Search code examples
amazon-web-servicesnlb

Internal NLB won't route to instance X when curl to the NLB DNS from same instance X


  • I have an internal of a network-load-balancer (NLB) (resolving to private ips)
  • An NLB listener on port 80 points to a target group. An instance 10.141.80.140 in the target group is the only one.

Problem:
When I am on the instance 10.141.80.140 and curl the DNS of NLB I get no response.
I expect the NLB to redirect to 10.141.80.140 but it doesnt happen.
The NLB DNS only doesnt redirect, when I am on the 10.141.80.140 - the redirection works from other instances in the same subnet

Details:

  • The security group around the EC2 10.141.80.140 is world open, inbound and outbound
  • When I curl the NLB DNS from another instance 10.141.80.122 in the same subnet with the same security group and other settings - NLB resolves correctly to 10.141.80.140
  • When I curl the NLB DNS from the instance, to which NLB should resolve 10.141.80.140 - NLB DOESNT resolve to 10.141.80.140
  • When I curl the instance ip 10.141.80.140 from the instance 10.141.80.140 - I get a response
  • When I curl the instance ip 10.141.80.140 from the instance 10.141.80.122 - I get a response

Question:
Is there something, what prevents NLB to resolve the request of an instance, which would route back to the instance, within the NLB listeners target group?
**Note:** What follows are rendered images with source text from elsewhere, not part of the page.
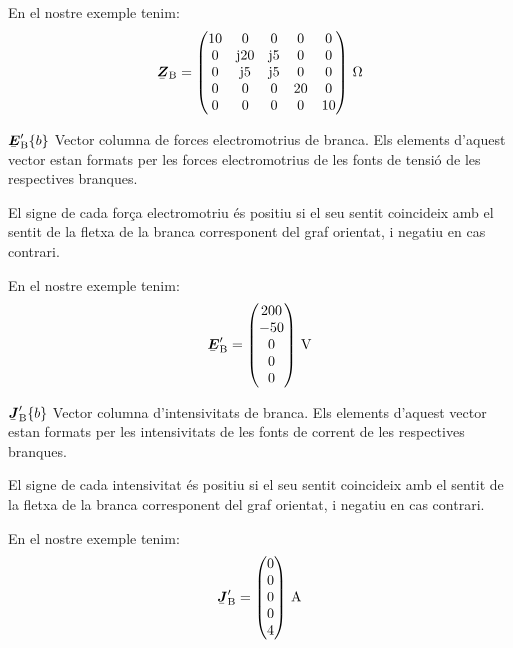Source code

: \begin{list}{}
   En el nostre exemple tenim:
   \[
      \mcmplx{Z}\ped{B} = \begin{pmatrix}
            10 & 0 & 0 & 0 & 0 \\
            0 & \ju 20 & \ju 5 & 0 & 0 \\
            0 & \ju 5 & \ju 5 & 0 & 0 \\
            0 & 0 & 0 & 20 & 0 \\
            0 & 0 & 0 & 0 & 10
      \end{pmatrix}\unit{\,\ohm}
   \]

   \item[$\mcmplx{E}'\ped{B}\{b\}$] Vector columna de forces electromotrius de branca. Els elements d'aquest vector estan formats per les forces electromotrius de les fonts de tensió de les respectives branques.

El signe de cada força electromotriu és positiu si el seu sentit coincideix amb el sentit de la fletxa de la branca corresponent del graf orientat, i negatiu en cas contrari.

   En el nostre exemple tenim:
   \[
      \mcmplx{E}'\ped{B} = \begin{pmatrix} 200 \\ -50 \\ 0 \\ 0 \\ 0 \end{pmatrix}\unit{\,V}
   \]

   \item[$\mcmplx{J}'\ped{B}\{b\}$] Vector columna d'intensivitats de branca. Els elements d'aquest vector estan formats per les intensivitats de les fonts de corrent de les respectives branques.

El signe de cada intensivitat és positiu si el seu sentit coincideix amb el sentit de la fletxa de la branca corresponent del graf orientat, i negatiu en cas contrari.

   En el nostre exemple tenim:
   \[
      \mcmplx{J}'\ped{B} = \begin{pmatrix} 0 \\ 0 \\ 0 \\ 0 \\ 4 \end{pmatrix}\unit{\,A}
   \]

\end{list}

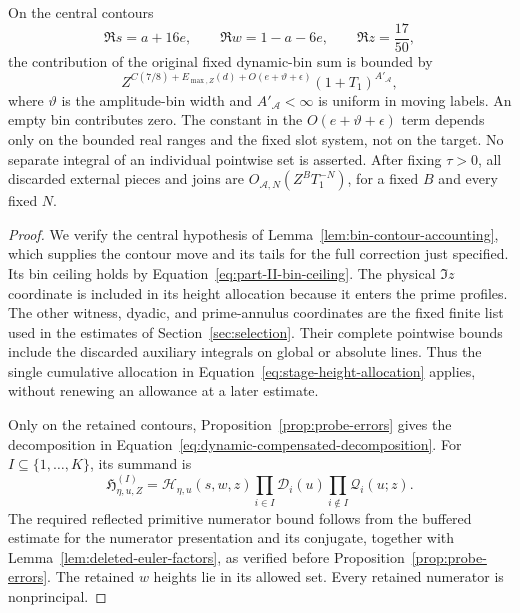 \begin{lemma}
On the central contours
\[
 \Re s=a+16e,\qquad \Re w=1-a-6e,\qquad \Re z=\frac{17}{50},
\]
the contribution of the original fixed dynamic-bin sum is bounded by
\[
 Z^{C(7/8)+E_{\max,Z}(d)+O(e+\vartheta+\epsilon)}
 (1+T_1)^{A'_{\mathcal A}},
\]
where \(\vartheta\) is the amplitude-bin width and
\(A'_{\mathcal A}<\infty\) is uniform in moving labels.  An empty bin
contributes zero.  The constant in the \(O(e+\vartheta+\epsilon)\) term
depends only on the bounded real ranges and the fixed slot system, not on
the target.  No separate integral of an individual pointwise set is
asserted.  After fixing \(\tau>0\), all discarded external pieces and joins
are \(O_{\mathcal A,N}(Z^B T_1^{-N})\), for a fixed \(B\) and every fixed
\(N\).
\end{lemma}

\begin{proof}
We verify the central hypothesis of
Lemma~\ref{lem:bin-contour-accounting}, which supplies the contour
move and its tails for the full correction just specified.  Its bin
ceiling holds by Equation~\eqref{eq:part-II-bin-ceiling}.  The physical
\(\Im z\) coordinate is included in its height allocation because it
enters the prime profiles.  The other witness, dyadic, and prime-annulus
coordinates are the fixed finite list used in the estimates of
Section~\ref{sec:selection}.  Their complete pointwise bounds include the
discarded auxiliary integrals on global or absolute lines.  Thus the
single cumulative allocation in Equation~\eqref{eq:stage-height-allocation}
applies, without renewing an allowance at a later estimate.

Only on the retained contours, Proposition~\ref{prop:probe-errors} gives
the decomposition in Equation~\eqref{eq:dynamic-compensated-decomposition}.
For \(I\subseteq\{1,\ldots,K\}\), its summand is
\[
 \mathfrak H_{\eta,u,Z}^{(I)}
 =\mathcal H_{\eta,u}(s,w,z)
       \prod_{i\in I}\mathcal D_i(u)
       \prod_{i\notin I}\mathcal Q_i(u;z).
\]
The required reflected primitive numerator bound follows from the
buffered estimate for the numerator presentation and its conjugate,
together with Lemma~\ref{lem:deleted-euler-factors}, as verified before
Proposition~\ref{prop:probe-errors}.  The retained \(w\) heights lie
in its allowed set.  Every retained numerator is nonprincipal.


\end{proof}
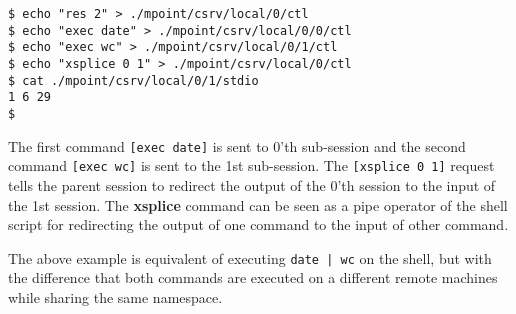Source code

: \begin{verbatim}
$ echo "res 2" > ./mpoint/csrv/local/0/ctl
$ echo "exec date" > ./mpoint/csrv/local/0/0/ctl
$ echo "exec wc" > ./mpoint/csrv/local/0/1/ctl
$ echo "xsplice 0 1" > ./mpoint/csrv/local/0/ctl
$ cat ./mpoint/csrv/local/0/1/stdio
1 6 29
$
\end{verbatim}

The first command \texttt{[exec date]} is sent to 0'th sub-session and the
second command \texttt{[exec wc]} is sent to the 1st sub-session.  The
\texttt{[xsplice 0 1]} request tells the parent session to redirect the output
of the 0'th session to the input of the 1st session.  The \textbf{xsplice}
command can be seen as a pipe operator of the shell script for redirecting the
output of one command to the input of other command.

The above example is equivalent of executing \texttt{date | wc} on the shell,
but with the difference that both commands are executed on a different remote
machines while sharing the same namespace.

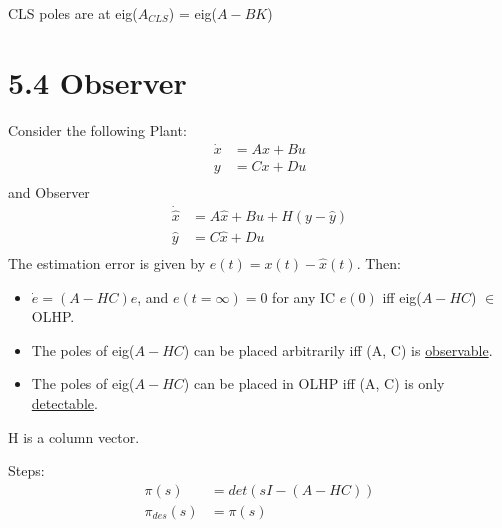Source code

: CLS poles are at eig(\( A_{CLS} \)) = eig(\( A - BK \))

\section*{5.4 Observer}
Consider the following Plant:
\begin{equation*}
    \begin{aligned}
        \dot{x} & = Ax + Bu \\
        y       & = Cx + Du \\
    \end{aligned}
\end{equation*}
and Observer
\begin{equation*}
    \begin{aligned}
        \dot{\hat{x}} & = A\hat{x} + Bu + H(y - \hat{y}) \\
        \hat{y}       & = C\hat{x} + Du                  \\
    \end{aligned}
\end{equation*}
The estimation error is given by \( e(t) = x(t) - \hat{x}(t) \). Then:
\begin{itemize}
    \item \( \dot{e} = (A - HC)e \), and \( e(t = \infty) = 0 \) for any IC \( e(0) \) iff eig(\( A - HC \)) \( \in \) OLHP.
    \item The poles of eig(\( A - HC \)) can be placed arbitrarily iff (A, C) is \underline{observable}.
    \item The poles of eig(\( A - HC \)) can be placed in OLHP iff (A, C) is only \underline{detectable}.
\end{itemize}

H is a column vector.

Steps:
\begin{equation*}
    \begin{aligned}
        \pi(s)       & = det(sI - (A - HC)) \\
        \pi_{des}(s) & = \pi(s)             \\
    \end{aligned}
\end{equation*}


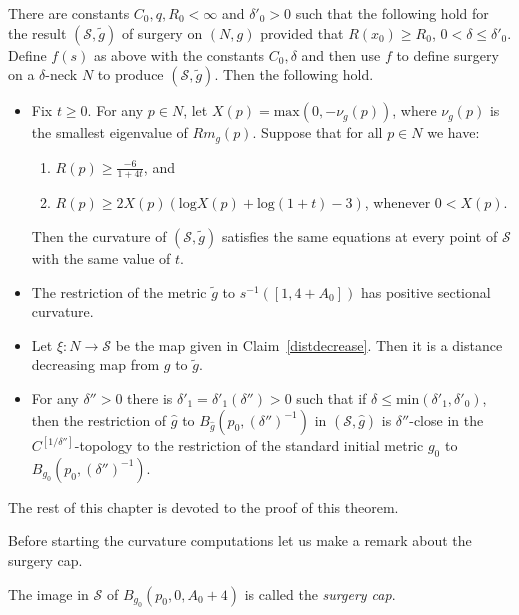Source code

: \begin{theorem}
\label{thm:local-surgery}
\label{LOCALSURGERY}
There are constants $C_0,q,R_0<\infty$ and $\delta'_0>0$ such that the
following hold for the result $({\mathcal S},\widetilde g)$ of surgery on
$(N,g)$ provided that $R(x_0)\ge R_0$, $0<\delta\le \delta'_0$. Define $f(s)$
as above with the constants $C_0,\delta$ and then use $f$ to define surgery on
a $\delta$-neck $N$ to produce $({\mathcal S},\tilde g)$. Then the following
hold.
\begin{itemize}
\item Fix $t\ge 0$. For any $p\in N$,
let $X(p)=\mathrm{max}(0,-\nu_{g}(p))$, where $\nu_ g(p)$ is the
smallest eigenvalue of $Rm_{ g}(p)$. Suppose that for all $p\in N$
we have:
\begin{enumerate}\item[(1)] $R(p)\ge \frac{-6}{1+4t}$, and
\item[(2)] $R(p)\geq 2X(p)\left(\mathrm{log}X(p)+\mathrm{log}(1+t)-3\right)$, whenever $0<X(p)$.
\end{enumerate}
Then the curvature of $({\mathcal S},\widetilde g)$ satisfies the
same equations at every point of ${\mathcal S}$ with the same value
of $t$.
\item The restriction of the metric $\widetilde g$ to $s^{-1}([1,4+A_0])$ has
positive sectional curvature.
\item Let $\xi\colon N\to {\mathcal S}$
be the map given in Claim~\ref{distdecrease}. Then it is a distance
decreasing map from $g$ to $\tilde g$.
\item For any $\delta''>0$ there is $\delta'_1=\delta'_1(\delta'')>0$  such that if
$\delta\le \mathrm{min}(\delta'_1,\delta'_0)$, then  the restriction of
$\hat g$ to $B_{\hat g}(p_0,(\delta'')^{-1})$ in $({\mathcal S},\hat
g)$ is $\delta''$-close in the $C^{[1/\delta'']}$-topology to the
restriction of the standard initial metric $g_0$ to
$B_{g_0}(p_0,(\delta'')^{-1})$.
\end{itemize}
\end{theorem}




The rest of this chapter is devoted to the proof of this theorem.




Before starting the curvature computations let us make a remark about the surgery cap.

\begin{definition}
\label{def:surgery-cap}\label{surgerycap}
The image in ${\mathcal S}$ of $B_{g_0}(p_0,0,A_0+4)$ is called the {\em
surgery cap}.
\end{definition}

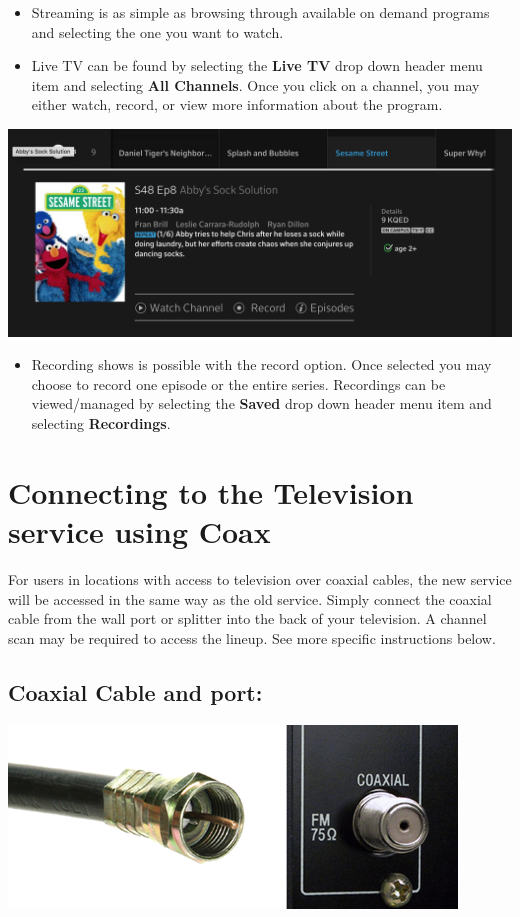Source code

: \documentclass[a4paper, 11pt]{article}
\begin{document}
\begin{itemize}
  \item Streaming is as simple as browsing through available on demand 
  programs and selecting the one you want to watch.
  \item Live TV can be found by selecting the \textbf{Live TV} drop down 
  header menu item and selecting \textbf{All Channels}.  Once you click
  on a channel, you may either watch, record, or view more information
  about the program.
\end{itemize}
\includegraphics[width=\linewidth, keepaspectratio]{seas.png}
\begin{itemize}
  \item Recording shows is possible with the record option.  Once selected
  you may choose to record one episode or the entire series.  Recordings 
  can be viewed/managed by selecting the \textbf{Saved} drop down header
  menu item and selecting \textbf{Recordings}.
\end{itemize}
\newpage
\section*{
  Connecting to the Television service using Coax
}
For users in locations with access to television over coaxial cables, the new service will be accessed in the same way as the old service. Simply connect the coaxial cable from the wall port or splitter into the back of your television. A channel scan may be required to access the lineup. See more specific instructions below.

\subsection*{Coaxial Cable and port:}
\includegraphics[width=\linewidth, keepaspectratio]{coax.png}
\end{document}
enter image description here


Solution

  • that is a well-know behavior that I am going to be glad to explain. Network Load Balancer introduced the source address preservation feature - the original IP addresses and source ports for the incoming connections remains unmodified. When the target answers a request, the VPC internals capture this packet and forwards it to the NLB, which will forward it to its destination.

    This behavior has a side effect: when the OS kernel detects that the egress packet has as the destination address one of the local addresses, it will forward this packet directly to the application.

    For example, given the following components:

    • We have an internal NLB and a backend instance. Both are deployed in the subnet 10.0.0.0/24.
    • The NLB has the IP 10.0.0.10 and a listener on port 80 that forwards the request to the port 8080.
    • The backend instance has the address 10.0.0.55 and has a web server listening on port 8080. It has a security group that allows all the incoming local traffic.

    • If the instance tries to establish a communication with the NLB; the flow of the communication would be the following:

      • The instance wants to telnet the NLB: it does a request for establish a TCP connection against the NLB DNS name on the port 80.
        • As it is an outgoing communication, it starts from an ephemeral port; the instance sends a SYN packet (1):
          • Source: 10.0.0.55:40000
          • Destination: 10.0.0.10:80
        • The NLB receives the packet and forwards it to the backend instance (10.0.0.55:80).
        • Due the address preservation feature, the backend instance receives a SYN packet with the following information:
          • Source: 10.0.0.55:40000
          • Destination: 10.0.0.55:80
        • The Operation system routes the packet internally (as its destination is the own machine), and here is when the issue happen:
          • The initiating socket is expecting the SYN_ACK from 10.0.0.10:80 (the NLB).
          • However, it receives the SYN_ACK from 10.0.0.55:40000 (the instance itself).
          • The OS will send several TCP_RETRANSMISSION until it times out.

    This will not happen with a public NLB, as the instance will need to do NAT in the VPC to use its public IP address to send the request to the NLB. The kernel will not internally forward the packet.

    Finally, a possible workaround is registering the backends as per their IP address, not by their Instance ID; with this method, the traffic forwarded by the NLB will contain the NLB internal IP as the source IP, disabling the "source address preservation" feature. Unfortunately, if you are launching instances with an AutoScaling Group, it will only be able to register the launched instances by its ID. In case of ECS tasks, configuring the network as "awsvpc" forces the NLB to register each target by its IP.